**Task directions**
Would you please restate all of the entries exactly, apart from the pictures?

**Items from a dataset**

++++

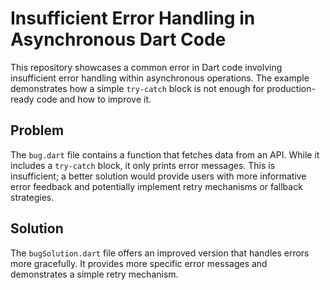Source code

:# Insufficient Error Handling in Asynchronous Dart Code

This repository showcases a common error in Dart code involving insufficient error handling within asynchronous operations. The example demonstrates how a simple `try-catch` block is not enough for production-ready code and how to improve it.

## Problem

The `bug.dart` file contains a function that fetches data from an API. While it includes a `try-catch` block, it only prints error messages.  This is insufficient; a better solution would provide users with more informative error feedback and potentially implement retry mechanisms or fallback strategies.

## Solution

The `bugSolution.dart` file offers an improved version that handles errors more gracefully.  It provides more specific error messages and demonstrates a simple retry mechanism.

++++

**Answer area**
Source code

:# Insufficient Error Handling in Asynchronous Dart Code

This repository showcases a common error in Dart code involving insufficient error handling within asynchronous operations. The example demonstrates how a simple `try-catch` block is not enough for production-ready code and how to improve it.

## Problem

The `bug.dart` file contains a function that fetches data from an API. While it includes a `try-catch` block, it only prints error messages.  This is insufficient; a better solution would provide users with more informative error feedback and potentially implement retry mechanisms or fallback strategies.

## Solution

The `bugSolution.dart` file offers an improved version that handles errors more gracefully.  It provides more specific error messages and demonstrates a simple retry mechanism.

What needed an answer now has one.